[TASK TO COMPLETE]:
Please reproduce the data below exactly, from the first line to the last.

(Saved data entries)
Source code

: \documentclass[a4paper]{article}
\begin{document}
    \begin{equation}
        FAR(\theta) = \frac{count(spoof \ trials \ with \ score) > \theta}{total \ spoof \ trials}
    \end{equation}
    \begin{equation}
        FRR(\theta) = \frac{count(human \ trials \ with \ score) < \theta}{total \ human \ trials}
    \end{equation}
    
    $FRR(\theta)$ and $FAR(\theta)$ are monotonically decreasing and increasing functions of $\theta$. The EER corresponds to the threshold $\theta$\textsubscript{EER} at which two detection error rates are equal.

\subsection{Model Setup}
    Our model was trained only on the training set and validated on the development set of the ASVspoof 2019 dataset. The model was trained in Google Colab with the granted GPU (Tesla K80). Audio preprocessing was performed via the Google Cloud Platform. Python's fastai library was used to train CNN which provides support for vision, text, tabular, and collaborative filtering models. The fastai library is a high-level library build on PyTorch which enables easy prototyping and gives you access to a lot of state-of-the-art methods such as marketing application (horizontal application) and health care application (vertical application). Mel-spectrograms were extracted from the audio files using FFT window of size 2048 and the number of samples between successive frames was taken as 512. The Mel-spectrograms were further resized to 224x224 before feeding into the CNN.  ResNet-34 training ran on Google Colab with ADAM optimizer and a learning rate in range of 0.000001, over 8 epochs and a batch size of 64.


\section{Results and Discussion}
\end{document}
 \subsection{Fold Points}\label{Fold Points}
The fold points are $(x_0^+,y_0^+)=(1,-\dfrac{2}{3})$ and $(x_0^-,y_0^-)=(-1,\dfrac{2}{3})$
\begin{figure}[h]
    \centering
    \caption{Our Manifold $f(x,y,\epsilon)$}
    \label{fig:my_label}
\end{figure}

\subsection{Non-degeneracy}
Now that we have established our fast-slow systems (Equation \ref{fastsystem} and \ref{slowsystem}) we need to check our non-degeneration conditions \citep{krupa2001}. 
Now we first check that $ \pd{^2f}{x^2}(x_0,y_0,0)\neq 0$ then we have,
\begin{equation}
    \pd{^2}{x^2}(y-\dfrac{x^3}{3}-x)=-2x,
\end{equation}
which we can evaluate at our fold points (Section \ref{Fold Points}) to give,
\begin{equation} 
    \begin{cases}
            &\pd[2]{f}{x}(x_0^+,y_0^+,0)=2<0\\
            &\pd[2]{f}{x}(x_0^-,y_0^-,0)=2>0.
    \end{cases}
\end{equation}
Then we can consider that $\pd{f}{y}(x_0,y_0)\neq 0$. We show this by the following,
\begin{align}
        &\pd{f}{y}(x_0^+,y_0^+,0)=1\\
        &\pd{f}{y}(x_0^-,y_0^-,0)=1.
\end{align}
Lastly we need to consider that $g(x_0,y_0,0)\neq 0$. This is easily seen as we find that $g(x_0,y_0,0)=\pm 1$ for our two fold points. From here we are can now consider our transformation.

[RESPONSE TO THIS TASK]:
Source code

: \documentclass[a4paper]{article}
\begin{document}
    \begin{equation}
        FAR(\theta) = \frac{count(spoof \ trials \ with \ score) > \theta}{total \ spoof \ trials}
    \end{equation}
    \begin{equation}
        FRR(\theta) = \frac{count(human \ trials \ with \ score) < \theta}{total \ human \ trials}
    \end{equation}
    
    $FRR(\theta)$ and $FAR(\theta)$ are monotonically decreasing and increasing functions of $\theta$. The EER corresponds to the threshold $\theta$\textsubscript{EER} at which two detection error rates are equal.

\subsection{Model Setup}
    Our model was trained only on the training set and validated on the development set of the ASVspoof 2019 dataset. The model was trained in Google Colab with the granted GPU (Tesla K80). Audio preprocessing was performed via the Google Cloud Platform. Python's fastai library was used to train CNN which provides support for vision, text, tabular, and collaborative filtering models. The fastai library is a high-level library build on PyTorch which enables easy prototyping and gives you access to a lot of state-of-the-art methods such as marketing application (horizontal application) and health care application (vertical application). Mel-spectrograms were extracted from the audio files using FFT window of size 2048 and the number of samples between successive frames was taken as 512. The Mel-spectrograms were further resized to 224x224 before feeding into the CNN.  ResNet-34 training ran on Google Colab with ADAM optimizer and a learning rate in range of 0.000001, over 8 epochs and a batch size of 64.


\section{Results and Discussion}
\end{document}
 \subsection{Fold Points}\label{Fold Points}
The fold points are $(x_0^+,y_0^+)=(1,-\dfrac{2}{3})$ and $(x_0^-,y_0^-)=(-1,\dfrac{2}{3})$
\begin{figure}[h]
    \centering
    \caption{Our Manifold $f(x,y,\epsilon)$}
    \label{fig:my_label}
\end{figure}

\subsection{Non-degeneracy}
Now that we have established our fast-slow systems (Equation \ref{fastsystem} and \ref{slowsystem}) we need to check our non-degeneration conditions \citep{krupa2001}. 
Now we first check that $ \pd{^2f}{x^2}(x_0,y_0,0)\neq 0$ then we have,
\begin{equation}
    \pd{^2}{x^2}(y-\dfrac{x^3}{3}-x)=-2x,
\end{equation}
which we can evaluate at our fold points (Section \ref{Fold Points}) to give,
\begin{equation} 
    \begin{cases}
            &\pd[2]{f}{x}(x_0^+,y_0^+,0)=2<0\\
            &\pd[2]{f}{x}(x_0^-,y_0^-,0)=2>0.
    \end{cases}
\end{equation}
Then we can consider that $\pd{f}{y}(x_0,y_0)\neq 0$. We show this by the following,
\begin{align}
        &\pd{f}{y}(x_0^+,y_0^+,0)=1\\
        &\pd{f}{y}(x_0^-,y_0^-,0)=1.
\end{align}
Lastly we need to consider that $g(x_0,y_0,0)\neq 0$. This is easily seen as we find that $g(x_0,y_0,0)=\pm 1$ for our two fold points. From here we are can now consider our transformation.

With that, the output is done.